***** Information provided *****
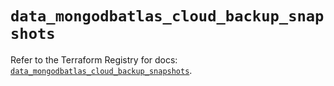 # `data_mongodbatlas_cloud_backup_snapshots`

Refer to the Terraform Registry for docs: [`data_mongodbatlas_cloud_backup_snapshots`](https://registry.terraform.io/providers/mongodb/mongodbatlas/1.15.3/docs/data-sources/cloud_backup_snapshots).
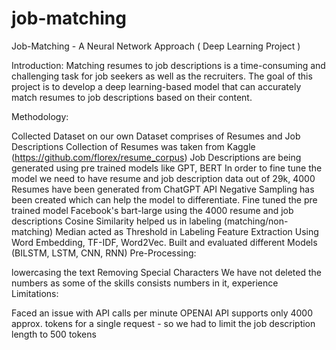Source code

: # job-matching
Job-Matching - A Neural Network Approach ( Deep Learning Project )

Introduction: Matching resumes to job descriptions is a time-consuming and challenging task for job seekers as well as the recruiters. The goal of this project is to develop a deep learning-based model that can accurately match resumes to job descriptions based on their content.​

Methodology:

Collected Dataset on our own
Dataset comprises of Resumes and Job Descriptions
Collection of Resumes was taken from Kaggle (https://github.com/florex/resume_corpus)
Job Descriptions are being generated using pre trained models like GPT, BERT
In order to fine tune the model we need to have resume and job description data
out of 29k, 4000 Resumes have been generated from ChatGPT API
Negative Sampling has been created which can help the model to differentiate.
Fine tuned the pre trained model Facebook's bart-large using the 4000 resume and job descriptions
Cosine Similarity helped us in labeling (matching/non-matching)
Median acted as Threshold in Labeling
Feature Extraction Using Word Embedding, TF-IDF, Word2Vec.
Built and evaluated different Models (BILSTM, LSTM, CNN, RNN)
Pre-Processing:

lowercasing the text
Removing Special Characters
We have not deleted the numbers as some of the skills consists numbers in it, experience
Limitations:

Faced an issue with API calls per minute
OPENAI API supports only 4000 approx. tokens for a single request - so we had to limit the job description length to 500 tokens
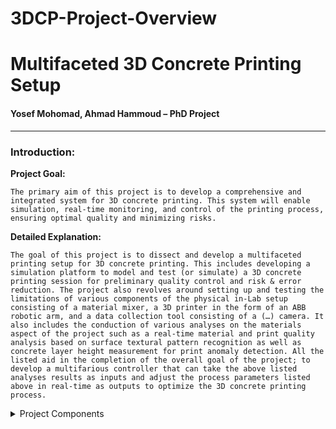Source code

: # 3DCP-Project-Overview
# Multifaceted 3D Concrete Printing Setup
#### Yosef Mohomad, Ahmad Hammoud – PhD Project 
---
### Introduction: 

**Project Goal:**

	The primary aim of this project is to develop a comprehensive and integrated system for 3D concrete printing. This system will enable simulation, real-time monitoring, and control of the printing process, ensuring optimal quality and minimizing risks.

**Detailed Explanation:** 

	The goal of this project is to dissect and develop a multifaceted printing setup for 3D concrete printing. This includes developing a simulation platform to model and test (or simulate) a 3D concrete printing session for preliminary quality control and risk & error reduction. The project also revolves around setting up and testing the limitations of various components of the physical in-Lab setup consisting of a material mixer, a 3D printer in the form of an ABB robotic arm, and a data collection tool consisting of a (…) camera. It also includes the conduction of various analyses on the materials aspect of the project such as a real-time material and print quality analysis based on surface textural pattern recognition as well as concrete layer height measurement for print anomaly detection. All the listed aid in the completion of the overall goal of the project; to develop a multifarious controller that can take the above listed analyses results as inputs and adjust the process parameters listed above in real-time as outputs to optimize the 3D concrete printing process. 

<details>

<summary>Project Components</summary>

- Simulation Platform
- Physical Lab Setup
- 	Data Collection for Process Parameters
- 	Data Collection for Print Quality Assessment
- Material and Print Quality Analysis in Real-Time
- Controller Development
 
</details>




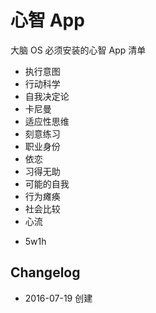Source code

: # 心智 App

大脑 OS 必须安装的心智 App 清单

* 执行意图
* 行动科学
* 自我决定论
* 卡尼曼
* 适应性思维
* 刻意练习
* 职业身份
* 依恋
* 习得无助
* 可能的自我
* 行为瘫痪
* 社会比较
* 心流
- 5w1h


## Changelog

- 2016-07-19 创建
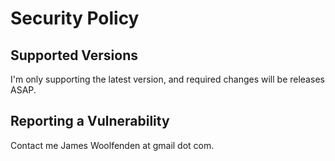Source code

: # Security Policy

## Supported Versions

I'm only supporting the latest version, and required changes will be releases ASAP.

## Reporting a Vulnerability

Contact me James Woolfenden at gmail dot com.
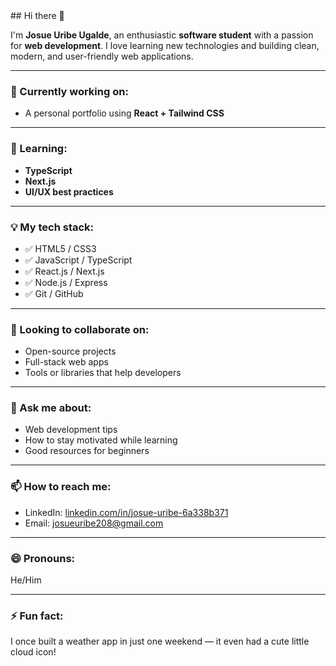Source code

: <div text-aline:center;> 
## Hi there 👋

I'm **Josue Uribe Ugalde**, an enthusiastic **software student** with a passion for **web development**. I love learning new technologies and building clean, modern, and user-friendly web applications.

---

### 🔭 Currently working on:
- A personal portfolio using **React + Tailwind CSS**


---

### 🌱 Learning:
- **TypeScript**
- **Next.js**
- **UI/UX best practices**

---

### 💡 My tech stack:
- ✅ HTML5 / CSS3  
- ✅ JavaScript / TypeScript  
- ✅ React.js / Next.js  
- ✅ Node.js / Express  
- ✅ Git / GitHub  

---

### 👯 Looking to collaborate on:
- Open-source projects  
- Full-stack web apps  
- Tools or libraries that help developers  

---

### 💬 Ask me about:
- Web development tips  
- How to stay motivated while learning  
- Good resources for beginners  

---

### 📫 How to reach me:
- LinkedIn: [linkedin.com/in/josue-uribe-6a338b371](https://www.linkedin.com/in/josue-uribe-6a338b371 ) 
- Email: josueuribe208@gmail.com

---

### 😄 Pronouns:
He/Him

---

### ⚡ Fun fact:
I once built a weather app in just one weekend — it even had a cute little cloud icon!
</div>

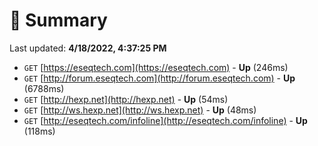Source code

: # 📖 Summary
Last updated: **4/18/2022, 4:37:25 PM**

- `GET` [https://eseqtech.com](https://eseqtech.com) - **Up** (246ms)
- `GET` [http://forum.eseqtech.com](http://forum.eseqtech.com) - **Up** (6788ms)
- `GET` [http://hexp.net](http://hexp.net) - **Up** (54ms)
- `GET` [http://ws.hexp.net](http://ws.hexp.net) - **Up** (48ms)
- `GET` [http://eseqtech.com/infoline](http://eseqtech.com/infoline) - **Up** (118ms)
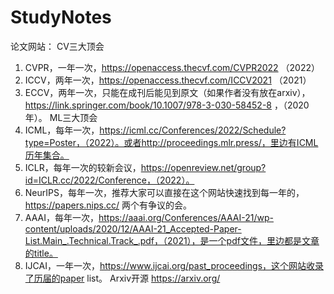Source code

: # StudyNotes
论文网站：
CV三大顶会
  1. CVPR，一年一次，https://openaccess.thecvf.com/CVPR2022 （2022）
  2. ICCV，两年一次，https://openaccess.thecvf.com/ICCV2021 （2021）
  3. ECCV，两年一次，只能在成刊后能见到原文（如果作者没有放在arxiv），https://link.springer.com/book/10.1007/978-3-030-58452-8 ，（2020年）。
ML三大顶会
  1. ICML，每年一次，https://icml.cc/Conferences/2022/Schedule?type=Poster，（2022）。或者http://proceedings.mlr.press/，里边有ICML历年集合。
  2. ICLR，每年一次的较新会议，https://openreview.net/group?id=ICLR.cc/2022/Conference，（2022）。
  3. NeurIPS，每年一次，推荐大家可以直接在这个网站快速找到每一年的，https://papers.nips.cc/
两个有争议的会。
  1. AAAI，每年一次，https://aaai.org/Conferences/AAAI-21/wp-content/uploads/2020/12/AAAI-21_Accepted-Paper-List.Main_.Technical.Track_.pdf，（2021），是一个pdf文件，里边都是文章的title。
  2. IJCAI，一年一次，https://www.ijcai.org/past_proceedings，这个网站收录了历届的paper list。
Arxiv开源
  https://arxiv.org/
*****
◆ What needs to be done: Only the lines above from the one with "Collected Dataset on our own" up to and including the one with "Negative Sampling has" should be repeated, exactly as written.

◆ Answer space:
Collected Dataset on our own
Dataset comprises of Resumes and Job Descriptions
Collection of Resumes was taken from Kaggle (https://github.com/florex/resume_corpus)
Job Descriptions are being generated using pre trained models like GPT, BERT
In order to fine tune the model we need to have resume and job description data
out of 29k, 4000 Resumes have been generated from ChatGPT API
Negative Sampling has been created which can help the model to differentiate.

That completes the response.